--- START ---

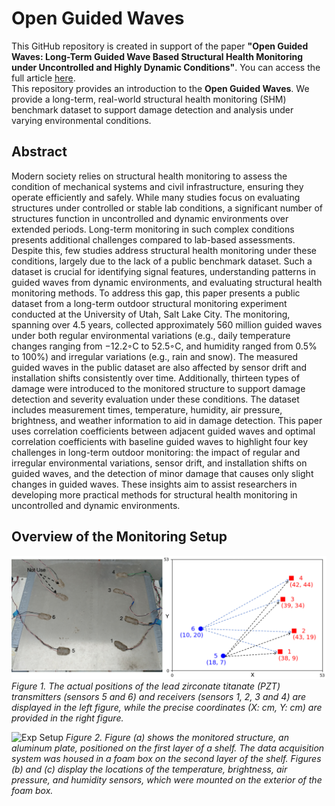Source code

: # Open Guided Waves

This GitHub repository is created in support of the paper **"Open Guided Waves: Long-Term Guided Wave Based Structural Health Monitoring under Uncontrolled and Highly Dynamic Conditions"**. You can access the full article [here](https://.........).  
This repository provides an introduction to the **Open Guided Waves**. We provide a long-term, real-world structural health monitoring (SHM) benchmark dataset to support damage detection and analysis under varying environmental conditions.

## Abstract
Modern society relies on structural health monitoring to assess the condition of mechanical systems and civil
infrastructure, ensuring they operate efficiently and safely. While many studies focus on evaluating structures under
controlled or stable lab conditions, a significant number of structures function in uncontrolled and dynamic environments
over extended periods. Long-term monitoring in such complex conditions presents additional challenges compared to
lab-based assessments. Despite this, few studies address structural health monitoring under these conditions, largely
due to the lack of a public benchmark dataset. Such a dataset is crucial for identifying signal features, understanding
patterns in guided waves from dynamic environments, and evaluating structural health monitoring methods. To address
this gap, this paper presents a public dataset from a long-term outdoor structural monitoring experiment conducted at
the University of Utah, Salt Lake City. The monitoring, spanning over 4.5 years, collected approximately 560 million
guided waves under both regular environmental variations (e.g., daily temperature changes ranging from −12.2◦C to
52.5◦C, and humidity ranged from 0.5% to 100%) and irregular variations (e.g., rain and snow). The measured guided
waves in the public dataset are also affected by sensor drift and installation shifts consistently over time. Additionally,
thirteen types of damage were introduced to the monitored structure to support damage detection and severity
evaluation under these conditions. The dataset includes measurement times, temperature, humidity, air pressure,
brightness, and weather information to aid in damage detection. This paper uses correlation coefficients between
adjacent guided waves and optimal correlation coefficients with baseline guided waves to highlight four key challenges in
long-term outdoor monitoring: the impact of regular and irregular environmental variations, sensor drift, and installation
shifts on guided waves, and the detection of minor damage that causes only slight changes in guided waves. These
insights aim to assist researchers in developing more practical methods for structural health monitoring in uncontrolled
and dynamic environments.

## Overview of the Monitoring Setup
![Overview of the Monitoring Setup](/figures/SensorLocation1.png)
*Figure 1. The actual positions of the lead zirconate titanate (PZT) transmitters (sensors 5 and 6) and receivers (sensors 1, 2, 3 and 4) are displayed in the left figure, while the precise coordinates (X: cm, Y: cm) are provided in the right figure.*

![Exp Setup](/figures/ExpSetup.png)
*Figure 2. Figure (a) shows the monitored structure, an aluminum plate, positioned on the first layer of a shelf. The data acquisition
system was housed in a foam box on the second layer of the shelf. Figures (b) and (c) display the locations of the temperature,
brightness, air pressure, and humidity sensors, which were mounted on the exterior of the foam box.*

--- END ---
--- START ---

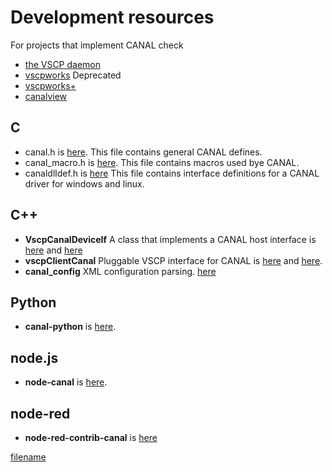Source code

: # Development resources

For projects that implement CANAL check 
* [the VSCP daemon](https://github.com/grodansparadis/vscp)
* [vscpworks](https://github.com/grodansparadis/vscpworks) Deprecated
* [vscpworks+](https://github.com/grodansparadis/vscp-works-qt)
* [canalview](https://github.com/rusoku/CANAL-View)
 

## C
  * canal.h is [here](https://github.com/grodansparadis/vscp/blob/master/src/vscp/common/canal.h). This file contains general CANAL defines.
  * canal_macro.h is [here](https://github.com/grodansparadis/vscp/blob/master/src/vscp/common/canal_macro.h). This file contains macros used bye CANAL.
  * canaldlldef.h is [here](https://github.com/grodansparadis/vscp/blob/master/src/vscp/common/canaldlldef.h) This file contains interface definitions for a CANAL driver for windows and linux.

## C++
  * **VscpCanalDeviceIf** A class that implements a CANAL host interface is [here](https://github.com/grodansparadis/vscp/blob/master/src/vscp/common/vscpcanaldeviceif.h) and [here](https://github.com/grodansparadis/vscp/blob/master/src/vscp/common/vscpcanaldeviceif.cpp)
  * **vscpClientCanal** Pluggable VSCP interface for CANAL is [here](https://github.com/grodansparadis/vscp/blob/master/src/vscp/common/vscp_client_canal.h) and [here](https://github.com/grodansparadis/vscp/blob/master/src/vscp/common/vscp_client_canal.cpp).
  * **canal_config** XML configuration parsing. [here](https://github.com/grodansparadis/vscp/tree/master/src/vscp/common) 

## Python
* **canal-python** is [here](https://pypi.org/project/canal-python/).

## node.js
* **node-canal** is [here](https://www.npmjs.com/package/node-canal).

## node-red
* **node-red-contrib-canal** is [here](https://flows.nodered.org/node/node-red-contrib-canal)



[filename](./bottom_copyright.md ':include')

--- END ---

Only the lines above from the one with "the Monitoring Setup](/figures/SensorLocation1.png)" through the one with "system was housed" should be duplicated, character for character.

![Overview of the Monitoring Setup](/figures/SensorLocation1.png)
*Figure 1. The actual positions of the lead zirconate titanate (PZT) transmitters (sensors 5 and 6) and receivers (sensors 1, 2, 3 and 4) are displayed in the left figure, while the precise coordinates (X: cm, Y: cm) are provided in the right figure.*

![Exp Setup](/figures/ExpSetup.png)
*Figure 2. Figure (a) shows the monitored structure, an aluminum plate, positioned on the first layer of a shelf. The data acquisition
system was housed in a foam box on the second layer of the shelf. Figures (b) and (c) display the locations of the temperature,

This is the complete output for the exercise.